- WORK ORDER
Below are some records; copy each line in them that contains "proposed".

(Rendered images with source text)
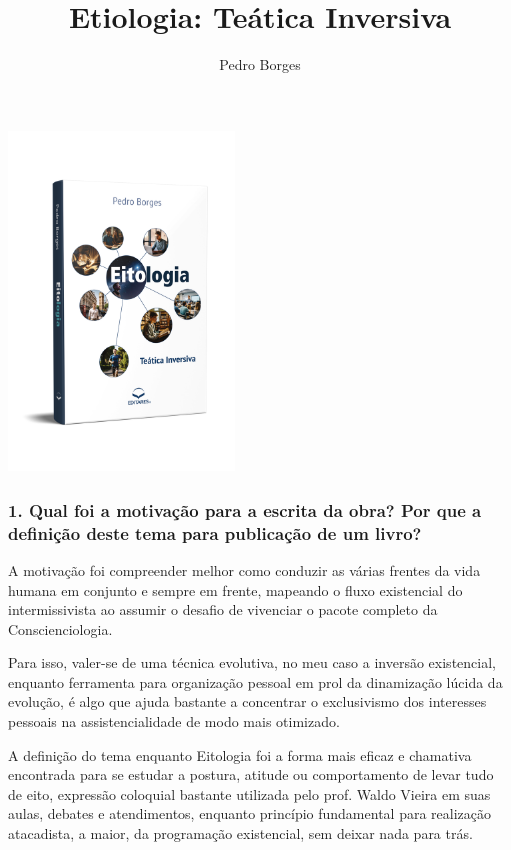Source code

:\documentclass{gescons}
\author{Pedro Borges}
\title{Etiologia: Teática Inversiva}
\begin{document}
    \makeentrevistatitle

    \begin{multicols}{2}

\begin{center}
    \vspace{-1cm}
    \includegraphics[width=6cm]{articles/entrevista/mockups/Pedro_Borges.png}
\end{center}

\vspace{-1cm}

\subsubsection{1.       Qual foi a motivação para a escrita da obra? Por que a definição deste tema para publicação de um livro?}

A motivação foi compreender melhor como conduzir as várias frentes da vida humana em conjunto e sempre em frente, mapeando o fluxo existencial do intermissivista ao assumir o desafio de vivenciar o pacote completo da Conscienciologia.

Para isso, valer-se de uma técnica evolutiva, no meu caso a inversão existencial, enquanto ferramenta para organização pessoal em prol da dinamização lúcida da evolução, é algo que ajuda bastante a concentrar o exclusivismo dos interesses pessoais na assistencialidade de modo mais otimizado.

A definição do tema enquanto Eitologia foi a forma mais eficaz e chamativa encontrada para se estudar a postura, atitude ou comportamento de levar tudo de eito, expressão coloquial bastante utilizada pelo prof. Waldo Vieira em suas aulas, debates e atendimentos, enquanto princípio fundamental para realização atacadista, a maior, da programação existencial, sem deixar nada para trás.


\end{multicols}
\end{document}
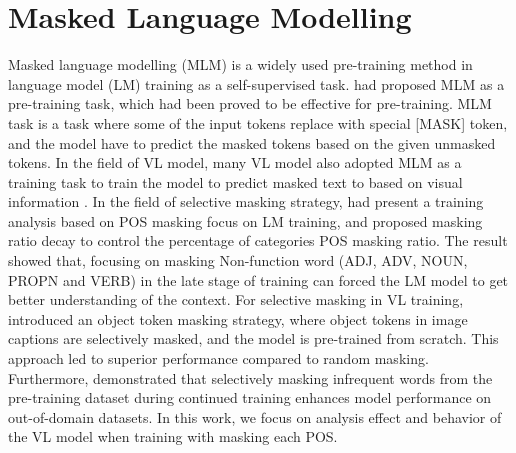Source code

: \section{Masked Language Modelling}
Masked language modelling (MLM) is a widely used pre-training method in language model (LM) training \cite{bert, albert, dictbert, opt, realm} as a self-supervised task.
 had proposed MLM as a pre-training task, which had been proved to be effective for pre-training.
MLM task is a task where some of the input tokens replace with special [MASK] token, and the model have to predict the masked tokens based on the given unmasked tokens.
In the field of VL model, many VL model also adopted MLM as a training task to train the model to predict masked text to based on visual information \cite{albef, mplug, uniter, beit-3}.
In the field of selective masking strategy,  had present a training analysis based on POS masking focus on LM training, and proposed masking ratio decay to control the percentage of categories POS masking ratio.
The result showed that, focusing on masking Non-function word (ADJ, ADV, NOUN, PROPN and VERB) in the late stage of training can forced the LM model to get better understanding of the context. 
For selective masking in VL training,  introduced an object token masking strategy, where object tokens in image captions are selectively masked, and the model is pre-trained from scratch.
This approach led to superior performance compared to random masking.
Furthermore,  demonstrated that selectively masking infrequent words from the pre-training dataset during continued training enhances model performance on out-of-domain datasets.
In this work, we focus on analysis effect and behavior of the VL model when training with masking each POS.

- EXPECTED ANSWER
 had proposed MLM as a pre-training task, which had been proved to be effective for pre-training.
In the field of selective masking strategy,  had present a training analysis based on POS masking focus on LM training, and proposed masking ratio decay to control the percentage of categories POS masking ratio.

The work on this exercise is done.